La comunità internazionale dei regolatori del sistema bancario e finanziario si muove con estrema cautela sulla questione dei titoli pubblici nei portafogli delle banche, consapevole che ogni restrizione delle regole sul possesso può avere un impatto sistemico.
«In tempi di crisi - sostiene un rapporto pubblicato l’anno scorso dall’European Systemic Risk Board (Esrb), l’organismo sui rischi sistemici creato presso la Banca centrale europea e presieduto da Mario Draghi - ogni considerazione di nuove misure che impongano oneri alle banche e/o rendano più difficile il finanziamento degli Stati può avere un impatto negativo sui mercati, il che può esacerbare la crisi. Anche se viene consentita una transizione molto lunga, gli effetti di annuncio possono avvenire immediatamente».
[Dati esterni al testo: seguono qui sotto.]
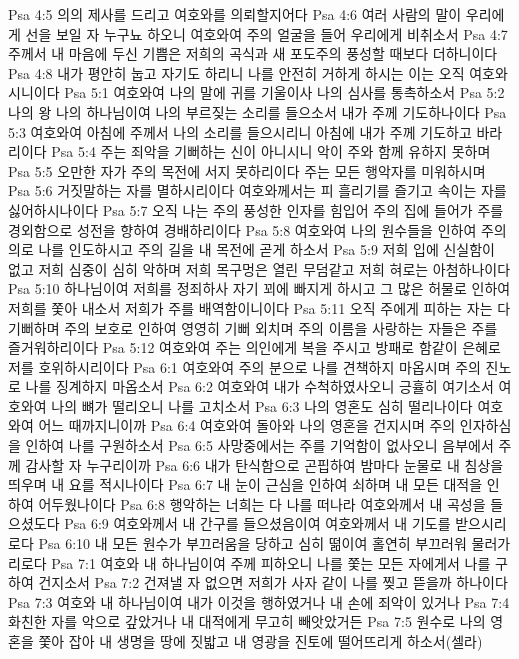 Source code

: Psa 4:5  의의 제사를 드리고 여호와를 의뢰할지어다
Psa 4:6  여러 사람의 말이 우리에게 선을 보일 자 누구뇨 하오니 여호와여 주의 얼굴을 들어 우리에게 비취소서
Psa 4:7  주께서 내 마음에 두신 기쁨은 저희의 곡식과 새 포도주의 풍성할 때보다 더하니이다
Psa 4:8  내가 평안히 눕고 자기도 하리니 나를 안전히 거하게 하시는 이는 오직 여호와시니이다
Psa 5:1  여호와여 나의 말에 귀를 기울이사 나의 심사를 통촉하소서
Psa 5:2  나의 왕 나의 하나님이여 나의 부르짖는 소리를 들으소서 내가 주께 기도하나이다
Psa 5:3  여호와여 아침에 주께서 나의 소리를 들으시리니 아침에 내가 주께 기도하고 바라리이다
Psa 5:4  주는 죄악을 기뻐하는 신이 아니시니 악이 주와 함께 유하지 못하며
Psa 5:5  오만한 자가 주의 목전에 서지 못하리이다 주는 모든 행악자를 미워하시며
Psa 5:6  거짓말하는 자를 멸하시리이다 여호와께서는 피 흘리기를 즐기고 속이는 자를 싫어하시나이다
Psa 5:7  오직 나는 주의 풍성한 인자를 힘입어 주의 집에 들어가 주를 경외함으로 성전을 향하여 경배하리이다
Psa 5:8  여호와여 나의 원수들을 인하여 주의 의로 나를 인도하시고 주의 길을 내 목전에 곧게 하소서
Psa 5:9  저희 입에 신실함이 없고 저희 심중이 심히 악하며 저희 목구멍은 열린 무덤같고 저희 혀로는 아첨하나이다
Psa 5:10  하나님이여 저희를 정죄하사 자기 꾀에 빠지게 하시고 그 많은 허물로 인하여 저희를 쫓아 내소서 저희가 주를 배역함이니이다
Psa 5:11  오직 주에게 피하는 자는 다 기뻐하며 주의 보호로 인하여 영영히 기뻐 외치며 주의 이름을 사랑하는 자들은 주를 즐거워하리이다
Psa 5:12  여호와여 주는 의인에게 복을 주시고 방패로 함같이 은혜로 저를 호위하시리이다
Psa 6:1  여호와여 주의 분으로 나를 견책하지 마옵시며 주의 진노로 나를 징계하지 마옵소서
Psa 6:2  여호와여 내가 수척하였사오니 긍휼히 여기소서 여호와여 나의 뼈가 떨리오니 나를 고치소서
Psa 6:3  나의 영혼도 심히 떨리나이다 여호와여 어느 때까지니이까
Psa 6:4  여호와여 돌아와 나의 영혼을 건지시며 주의 인자하심을 인하여 나를 구원하소서
Psa 6:5  사망중에서는 주를 기억함이 없사오니 음부에서 주께 감사할 자 누구리이까
Psa 6:6  내가 탄식함으로 곤핍하여 밤마다 눈물로 내 침상을 띄우며 내 요를 적시나이다
Psa 6:7  내 눈이 근심을 인하여 쇠하며 내 모든 대적을 인하여 어두웠나이다
Psa 6:8  행악하는 너희는 다 나를 떠나라 여호와께서 내 곡성을 들으셨도다
Psa 6:9  여호와께서 내 간구를 들으셨음이여 여호와께서 내 기도를 받으시리로다
Psa 6:10  내 모든 원수가 부끄러움을 당하고 심히 떪이여 홀연히 부끄러워 물러가리로다
Psa 7:1  여호와 내 하나님이여 주께 피하오니 나를 쫓는 모든 자에게서 나를 구하여 건지소서
Psa 7:2  건져낼 자 없으면 저희가 사자 같이 나를 찢고 뜯을까 하나이다
Psa 7:3  여호와 내 하나님이여 내가 이것을 행하였거나 내 손에 죄악이 있거나
Psa 7:4  화친한 자를 악으로 갚았거나 내 대적에게 무고히 빼앗았거든
Psa 7:5  원수로 나의 영혼을 쫓아 잡아 내 생명을 땅에 짓밟고 내 영광을 진토에 떨어뜨리게 하소서(셀라)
Il problema è stato messo in luce dalla crisi finanziaria globale e poi dalla crisi dell’euro: il caso Grecia, per esempio, ha messo a nudo il fatto che il debito sovrano non può essere sempre considerato a rischio zero, come avviene ora nel trattamento per i requisiti di capitale. La modifica della regolamentazione dell’esposizione delle banche al rischio sovrano attraverso il portafoglio titoli è sul tavolo del Comitato di Basilea, che riunisce le autorità di vigilanza dei maggiori Paesi, dal 2015. Fin dall’inizio, però, il Comitato ha affermato che l’esame della questione avrebbe dovuto essere «attento e graduale». È impensabile che l’iniziativa europea possa precedere quella globale allo studio a Basilea, perché le banche europee si troverebbero in svantaggio rispetto alle concorrenti internazionali se dovessero essere loro imposte regole più stringenti. E nel Comitato di Basilea, l’opposizione alle modifiche è forte, da parte per esempio di Paesi come il Giappone. «La coerenza delle regole a livello globale – ha detto il vicepresidente della Bce, Vitor Constancio – è la chiave per assicurare un mercato senza distorsioni alla concorrenza».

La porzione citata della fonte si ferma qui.